[Rendered images with source text]
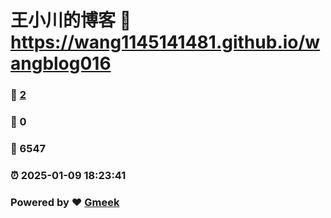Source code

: # 王小川的博客 :link: https://wang1145141481.github.io/wangblog016 
### :page_facing_up: [2](https://wang1145141481.github.io/wangblog016/tag.html) 
### :speech_balloon: 0 
### :hibiscus: 6547 
### :alarm_clock: 2025-01-09 18:23:41 
### Powered by :heart: [Gmeek](https://github.com/Meekdai/Gmeek)
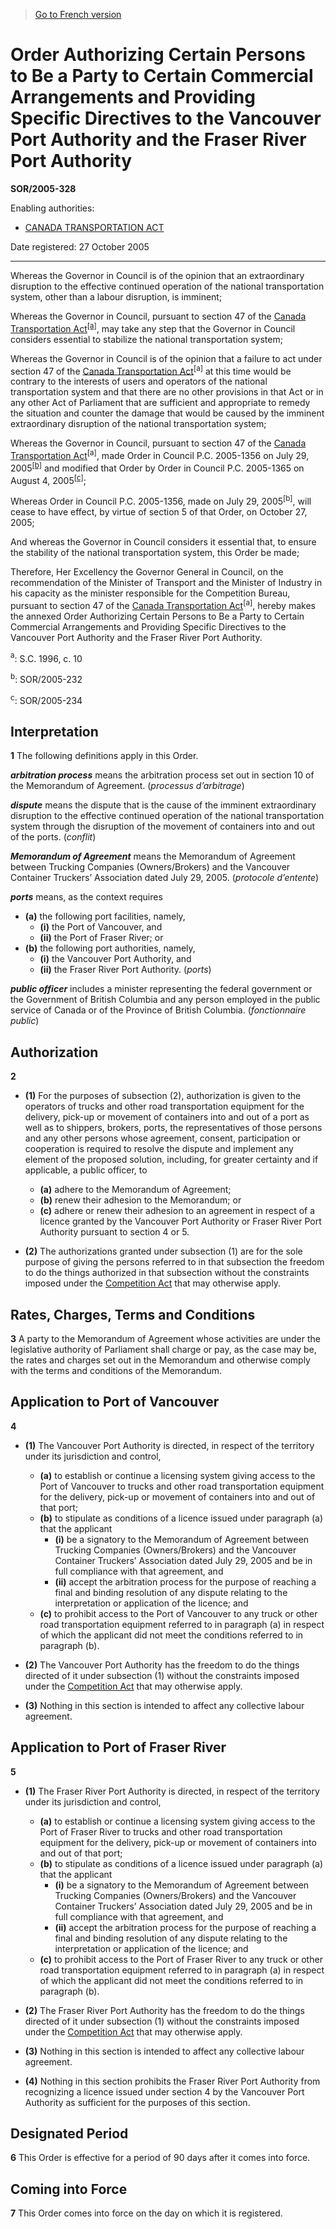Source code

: > [Go to French version](/fr/Règlements/Décrets,%20ordonnances%20et%20règlements%20statutaires/2005/328.md)

# Order Authorizing Certain Persons to Be a Party to Certain Commercial Arrangements and Providing Specific Directives to the Vancouver Port Authority and the Fraser River Port Authority

**SOR/2005-328**

Enabling authorities: 
- [CANADA TRANSPORTATION ACT](/en/Acts/Statutes%20of%20Canada/1996/c.%2010.md)

Date registered: 27 October 2005

----------

Whereas the Governor in Council is of the opinion that an extraordinary disruption to the effective continued operation of the national transportation system, other than a labour disruption, is imminent;

Whereas the Governor in Council, pursuant to section 47 of the [Canada Transportation Act](/en/Acts/Statutes%20of%20Canada/1996/c.%2010.md)<sup><a href='#footnotea_e'>[a]</a></sup>, may take any step that the Governor in Council considers essential to stabilize the national transportation system;

Whereas the Governor in Council is of the opinion that a failure to act under section 47 of the [Canada Transportation Act](/en/Acts/Statutes%20of%20Canada/1996/c.%2010.md)<sup>[a]</sup> at this time would be contrary to the interests of users and operators of the national transportation system and that there are no other provisions in that Act or in any other Act of Parliament that are sufficient and appropriate to remedy the situation and counter the damage that would be caused by the imminent extraordinary disruption of the national transportation system;

Whereas the Governor in Council, pursuant to section 47 of the [Canada Transportation Act](/en/Acts/Statutes%20of%20Canada/1996/c.%2010.md)<sup>[a]</sup>, made Order in Council P.C. 2005-1356 on July 29, 2005<sup><a href='#footnoteb_e'>[b]</a></sup> and modified that Order by Order in Council P.C. 2005-1365 on August 4, 2005<sup><a href='#footnotec_e'>[c]</a></sup>;

Whereas Order in Council P.C. 2005-1356, made on July 29, 2005<sup>[b]</sup>, will cease to have effect, by virtue of section 5 of that Order, on October 27, 2005;

And whereas the Governor in Council considers it essential that, to ensure the stability of the national transportation system, this Order be made;

Therefore, Her Excellency the Governor General in Council, on the recommendation of the Minister of Transport and the Minister of Industry in his capacity as the minister responsible for the Competition Bureau, pursuant to section 47 of the [Canada Transportation Act](/en/Acts/Statutes%20of%20Canada/1996/c.%2010.md)<sup>[a]</sup>, hereby makes the annexed Order Authorizing Certain Persons to Be a Party to Certain Commercial Arrangements and Providing Specific Directives to the Vancouver Port Authority and the Fraser River Port Authority.

<a name='footnotea_e'><sup>a</sup></a>: S.C. 1996, c. 10<br />

<a name='footnoteb_e'><sup>b</sup></a>: SOR/2005-232<br />

<a name='footnotec_e'><sup>c</sup></a>: SOR/2005-234<br />




## Interpretation


**1** The following definitions apply in this Order.

***arbitration process*** means the arbitration process set out in section 10 of the Memorandum of Agreement. (*processus d’arbitrage*)

***dispute*** means the dispute that is the cause of the imminent extraordinary disruption to the effective continued operation of the national transportation system through the disruption of the movement of containers into and out of the ports. (*conflit*)

***Memorandum of Agreement*** means the Memorandum of Agreement between Trucking Companies (Owners/Brokers) and the Vancouver Container Truckers’ Association dated July 29, 2005. (*protocole d’entente*)

***ports*** means, as the context requires
- **(a)** the following port facilities, namely,
	- **(i)** the Port of Vancouver, and
	- **(ii)** the Port of Fraser River; or
- **(b)** the following port authorities, namely,
	- **(i)** the Vancouver Port Authority, and
	- **(ii)** the Fraser River Port Authority. (*ports*)

***public officer*** includes a minister representing the federal government or the Government of British Columbia and any person employed in the public service of Canada or of the Province of British Columbia. (*fonctionnaire public*)




## Authorization


**2** 

- **(1)** For the purposes of subsection (2), authorization is given to the operators of trucks and other road transportation equipment for the delivery, pick-up or movement of containers into and out of a port as well as to shippers, brokers, ports, the representatives of those persons and any other persons whose agreement, consent, participation or cooperation is required to resolve the dispute and implement any element of the proposed solution, including, for greater certainty and if applicable, a public officer, to
	- **(a)** adhere to the Memorandum of Agreement;
	- **(b)** renew their adhesion to the Memorandum; or
	- **(c)** adhere or renew their adhesion to an agreement in respect of a licence granted by the Vancouver Port Authority or Fraser River Port Authority pursuant to section 4 or 5.

- **(2)** The authorizations granted under subsection (1) are for the sole purpose of giving the persons referred to in that subsection the freedom to do the things authorized in that subsection without the constraints imposed under the [Competition Act](/en/Acts/Revised%20Statutes%20of%20Canada/C/C-34.md) that may otherwise apply.




## Rates, Charges, Terms and Conditions


**3** A party to the Memorandum of Agreement whose activities are under the legislative authority of Parliament shall charge or pay, as the case may be, the rates and charges set out in the Memorandum and otherwise comply with the terms and conditions of the Memorandum.




## Application to Port of Vancouver


**4** 

- **(1)** The Vancouver Port Authority is directed, in respect of the territory under its jurisdiction and control,
	- **(a)** to establish or continue a licensing system giving access to the Port of Vancouver to trucks and other road transportation equipment for the delivery, pick-up or movement of containers into and out of that port;
	- **(b)** to stipulate as conditions of a licence issued under paragraph (a) that the applicant
		- **(i)** be a signatory to the Memorandum of Agreement between Trucking Companies (Owners/Brokers) and the Vancouver Container Truckers’ Association dated July 29, 2005 and be in full compliance with that agreement, and
		- **(ii)** accept the arbitration process for the purpose of reaching a final and binding resolution of any dispute relating to the interpretation or application of the licence; and
	- **(c)** to prohibit access to the Port of Vancouver to any truck or other road transportation equipment referred to in paragraph (a) in respect of which the applicant did not meet the conditions referred to in paragraph (b).

- **(2)** The Vancouver Port Authority has the freedom to do the things directed of it under subsection (1) without the constraints imposed under the [Competition Act](/en/Acts/Revised%20Statutes%20of%20Canada/C/C-34.md) that may otherwise apply.

- **(3)** Nothing in this section is intended to affect any collective labour agreement.




## Application to Port of Fraser River


**5** 

- **(1)** The Fraser River Port Authority is directed, in respect of the territory under its jurisdiction and control,
	- **(a)** to establish or continue a licensing system giving access to the Port of Fraser River to trucks and other road transportation equipment for the delivery, pick-up or movement of containers into and out of that port;
	- **(b)** to stipulate as conditions of a licence issued under paragraph (a) that the applicant
		- **(i)** be a signatory to the Memorandum of Agreement between Trucking Companies (Owners/Brokers) and the Vancouver Container Truckers’ Association dated July 29, 2005 and be in full compliance with that agreement, and
		- **(ii)** accept the arbitration process for the purpose of reaching a final and binding resolution of any dispute relating to the interpretation or application of the licence; and
	- **(c)** to prohibit access to the Port of Fraser River to any truck or other road transportation equipment referred to in paragraph (a) in respect of which the applicant did not meet the conditions referred to in paragraph (b).

- **(2)** The Fraser River Port Authority has the freedom to do the things directed of it under subsection (1) without the constraints imposed under the [Competition Act](/en/Acts/Revised%20Statutes%20of%20Canada/C/C-34.md) that may otherwise apply.

- **(3)** Nothing in this section is intended to affect any collective labour agreement.

- **(4)** Nothing in this section prohibits the Fraser River Port Authority from recognizing a licence issued under section 4 by the Vancouver Port Authority as sufficient for the purposes of this section.




## Designated Period


**6** This Order is effective for a period of 90 days after it comes into force.




## Coming into Force


**7** This Order comes into force on the day on which it is registered.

**Aim of the task:** Please repeat, with no pictures, each line from the start of the records above through the line with "stabilize the national transportation system;", inclusive, and only those.

**Exercise output:**
Source code

: # 王小川的博客 :link: https://wang1145141481.github.io/wangblog016 
### :page_facing_up: [2](https://wang1145141481.github.io/wangblog016/tag.html) 
### :speech_balloon: 0 
### :hibiscus: 6547 
### :alarm_clock: 2025-01-09 18:23:41 
### Powered by :heart: [Gmeek](https://github.com/Meekdai/Gmeek)
Source code

: > [Go to French version](/fr/Règlements/Décrets,%20ordonnances%20et%20règlements%20statutaires/2005/328.md)

# Order Authorizing Certain Persons to Be a Party to Certain Commercial Arrangements and Providing Specific Directives to the Vancouver Port Authority and the Fraser River Port Authority

**SOR/2005-328**

Enabling authorities: 
- [CANADA TRANSPORTATION ACT](/en/Acts/Statutes%20of%20Canada/1996/c.%2010.md)

Date registered: 27 October 2005

----------

Whereas the Governor in Council is of the opinion that an extraordinary disruption to the effective continued operation of the national transportation system, other than a labour disruption, is imminent;

Whereas the Governor in Council, pursuant to section 47 of the [Canada Transportation Act](/en/Acts/Statutes%20of%20Canada/1996/c.%2010.md)<sup><a href='#footnotea_e'>[a]</a></sup>, may take any step that the Governor in Council considers essential to stabilize the national transportation system;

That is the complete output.